Selection and its types

The term selection (= selection) in population genetics characterizes a situation that does not meet the limiting conditions for deriving the basic model (i.e. the average fertility of individuals is the same, independent of their genotype , so there is no selection).

It is among the classical evolutionary mechanisms of Darwinism; there is always a reduction in the number of offspring .
To measure the intensity of selection, we use the average number of offspring from a parent of a certain genotype; relative number is used, not absolute, where this relative value can be based on a ratio, for example, to the average number of offspring of all phenotypes or on a ratio to the number of offspring of the most fertile phenotype .
From this we can derive: (i = max) i.e. the average number of offspring of genotype i / the average number of offspring of the most fertile genotype, where wi = absolute average number of offspring of genotype $w<i={\frac {w'_{i}}{w}}$ it:
Relative reproductive capacity (also adaptive value) of a given genotype = $w'_{i}$ .
Election coefficient , which characterizes the intensity of selection: $s=1-w_{i}$ .

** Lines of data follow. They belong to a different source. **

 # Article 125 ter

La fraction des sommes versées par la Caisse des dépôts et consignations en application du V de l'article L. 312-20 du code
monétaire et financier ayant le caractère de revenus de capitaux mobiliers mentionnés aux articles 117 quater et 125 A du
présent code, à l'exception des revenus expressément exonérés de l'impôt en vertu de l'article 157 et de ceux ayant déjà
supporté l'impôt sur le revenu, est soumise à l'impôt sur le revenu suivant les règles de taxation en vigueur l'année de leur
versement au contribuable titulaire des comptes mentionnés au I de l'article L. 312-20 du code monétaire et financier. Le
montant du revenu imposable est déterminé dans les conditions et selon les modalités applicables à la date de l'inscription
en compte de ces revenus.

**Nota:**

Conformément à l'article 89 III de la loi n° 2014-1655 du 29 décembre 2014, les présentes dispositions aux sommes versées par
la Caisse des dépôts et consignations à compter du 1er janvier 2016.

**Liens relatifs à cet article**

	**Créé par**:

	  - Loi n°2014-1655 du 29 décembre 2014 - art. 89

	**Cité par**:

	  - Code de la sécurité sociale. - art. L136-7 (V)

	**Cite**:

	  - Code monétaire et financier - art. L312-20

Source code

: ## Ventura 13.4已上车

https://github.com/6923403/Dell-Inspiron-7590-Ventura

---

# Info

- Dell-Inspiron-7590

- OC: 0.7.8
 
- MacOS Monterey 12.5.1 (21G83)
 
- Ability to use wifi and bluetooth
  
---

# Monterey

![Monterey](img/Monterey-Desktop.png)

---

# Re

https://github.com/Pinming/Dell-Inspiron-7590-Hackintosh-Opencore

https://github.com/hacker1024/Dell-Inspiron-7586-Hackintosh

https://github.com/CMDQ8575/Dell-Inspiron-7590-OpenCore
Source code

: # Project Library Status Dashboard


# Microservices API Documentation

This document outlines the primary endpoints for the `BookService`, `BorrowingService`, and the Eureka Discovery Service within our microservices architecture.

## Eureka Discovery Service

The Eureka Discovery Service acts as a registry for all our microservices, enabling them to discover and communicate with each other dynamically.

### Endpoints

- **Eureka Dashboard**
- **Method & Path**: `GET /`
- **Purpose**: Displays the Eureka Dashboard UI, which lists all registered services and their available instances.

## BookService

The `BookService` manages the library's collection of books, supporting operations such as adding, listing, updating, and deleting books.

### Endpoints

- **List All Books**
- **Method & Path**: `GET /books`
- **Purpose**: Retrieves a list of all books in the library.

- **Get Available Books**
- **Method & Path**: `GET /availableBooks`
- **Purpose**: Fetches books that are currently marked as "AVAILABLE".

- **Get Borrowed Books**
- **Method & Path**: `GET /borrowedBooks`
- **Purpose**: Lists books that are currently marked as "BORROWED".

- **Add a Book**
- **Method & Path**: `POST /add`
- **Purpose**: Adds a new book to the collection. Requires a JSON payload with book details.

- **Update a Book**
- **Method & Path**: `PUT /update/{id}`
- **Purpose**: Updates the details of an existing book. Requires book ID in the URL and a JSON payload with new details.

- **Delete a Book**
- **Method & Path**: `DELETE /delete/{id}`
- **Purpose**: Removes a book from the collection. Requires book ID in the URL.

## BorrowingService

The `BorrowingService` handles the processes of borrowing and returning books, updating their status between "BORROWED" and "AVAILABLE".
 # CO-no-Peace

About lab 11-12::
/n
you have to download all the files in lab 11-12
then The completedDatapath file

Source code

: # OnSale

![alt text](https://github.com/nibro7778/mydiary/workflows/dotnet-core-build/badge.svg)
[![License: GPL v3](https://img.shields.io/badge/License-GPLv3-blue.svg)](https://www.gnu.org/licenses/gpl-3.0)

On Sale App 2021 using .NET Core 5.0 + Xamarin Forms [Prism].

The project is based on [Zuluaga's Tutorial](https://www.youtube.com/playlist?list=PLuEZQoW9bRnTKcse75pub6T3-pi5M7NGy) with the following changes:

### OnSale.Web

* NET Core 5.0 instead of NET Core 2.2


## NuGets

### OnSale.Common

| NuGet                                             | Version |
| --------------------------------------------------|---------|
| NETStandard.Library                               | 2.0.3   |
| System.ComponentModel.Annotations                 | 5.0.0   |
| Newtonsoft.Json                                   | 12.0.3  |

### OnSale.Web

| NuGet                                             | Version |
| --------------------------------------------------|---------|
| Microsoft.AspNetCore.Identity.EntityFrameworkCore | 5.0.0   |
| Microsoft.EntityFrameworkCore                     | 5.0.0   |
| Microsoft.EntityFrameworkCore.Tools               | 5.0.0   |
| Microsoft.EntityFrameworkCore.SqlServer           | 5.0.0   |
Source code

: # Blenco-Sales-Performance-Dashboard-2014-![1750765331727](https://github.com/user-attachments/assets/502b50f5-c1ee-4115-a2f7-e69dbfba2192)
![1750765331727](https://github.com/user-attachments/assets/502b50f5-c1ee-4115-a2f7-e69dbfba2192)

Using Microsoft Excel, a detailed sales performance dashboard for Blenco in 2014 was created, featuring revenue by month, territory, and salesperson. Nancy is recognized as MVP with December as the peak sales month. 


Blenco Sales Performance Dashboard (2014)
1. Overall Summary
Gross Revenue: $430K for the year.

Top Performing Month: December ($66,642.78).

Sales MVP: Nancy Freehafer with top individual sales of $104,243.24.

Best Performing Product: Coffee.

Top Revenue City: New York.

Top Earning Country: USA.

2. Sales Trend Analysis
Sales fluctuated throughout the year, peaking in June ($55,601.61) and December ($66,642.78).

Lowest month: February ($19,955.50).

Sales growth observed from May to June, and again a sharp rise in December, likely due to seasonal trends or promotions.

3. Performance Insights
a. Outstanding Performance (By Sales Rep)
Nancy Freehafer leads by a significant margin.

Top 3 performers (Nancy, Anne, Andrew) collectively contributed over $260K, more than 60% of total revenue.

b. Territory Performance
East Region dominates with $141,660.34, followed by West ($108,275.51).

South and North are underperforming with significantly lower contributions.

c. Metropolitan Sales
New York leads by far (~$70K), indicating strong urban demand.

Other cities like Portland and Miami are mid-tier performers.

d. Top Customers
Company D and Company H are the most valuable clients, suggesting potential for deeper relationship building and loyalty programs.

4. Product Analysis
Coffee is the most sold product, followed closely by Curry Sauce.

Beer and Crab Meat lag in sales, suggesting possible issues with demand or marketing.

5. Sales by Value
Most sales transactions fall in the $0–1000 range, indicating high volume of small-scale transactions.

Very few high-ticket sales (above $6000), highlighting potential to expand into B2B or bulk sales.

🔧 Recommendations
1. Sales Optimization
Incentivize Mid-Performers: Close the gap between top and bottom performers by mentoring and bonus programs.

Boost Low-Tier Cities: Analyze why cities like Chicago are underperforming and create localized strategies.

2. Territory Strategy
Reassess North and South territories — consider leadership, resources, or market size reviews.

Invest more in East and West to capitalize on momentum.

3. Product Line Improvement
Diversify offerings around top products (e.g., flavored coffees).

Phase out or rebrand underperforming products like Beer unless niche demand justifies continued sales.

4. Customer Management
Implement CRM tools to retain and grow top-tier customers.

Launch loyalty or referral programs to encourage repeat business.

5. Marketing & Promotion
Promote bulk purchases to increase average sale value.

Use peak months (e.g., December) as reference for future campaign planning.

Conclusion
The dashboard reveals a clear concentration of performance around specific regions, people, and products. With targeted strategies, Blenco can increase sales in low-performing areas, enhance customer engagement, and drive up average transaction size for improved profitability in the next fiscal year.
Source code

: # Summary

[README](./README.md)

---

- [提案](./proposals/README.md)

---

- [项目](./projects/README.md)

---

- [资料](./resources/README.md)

Selection against homozygotes[edit | edit source]

The starting population is in Castle–Hardy–Weinberg equilibrium .

When selection of intensity s i against recessive homozygotes aa (i = aa) begins, it will:

frequency before selection : for (for , for , ); $aa=q^{2}$ (pro $AA=p^{2}$ , pro $Aa=2pq$ , $\sum =1$ );
selection intensity $s_{i}$ : pro aa = s (pro AA = 0, pro Aa = 0);
relative reproductive capacity $w_{i}$ : pro aa = 1 − s (pro AA = 1, pro Aa = 1);
freequency after selection $aa=q^{2}(1-s)$ (pro $AA=p^{2}$ , pro $Aa=2pq$ , $\sum =1-q^{2}s$ ).

We calculate the gene frequency in the generation after selection as: q´ = ${\frac {q(1-qs)}{1-q^{2}s}}$ .

The size of the change is characterized by the selection difference (difference): Δq = q´ − q = $-{\frac {pq^{2}s}{1-q^{2}s}}$ .
∆q allows us to find out whether the investigated polymorphism is stable or transient, or how fast selection-induced changes take place.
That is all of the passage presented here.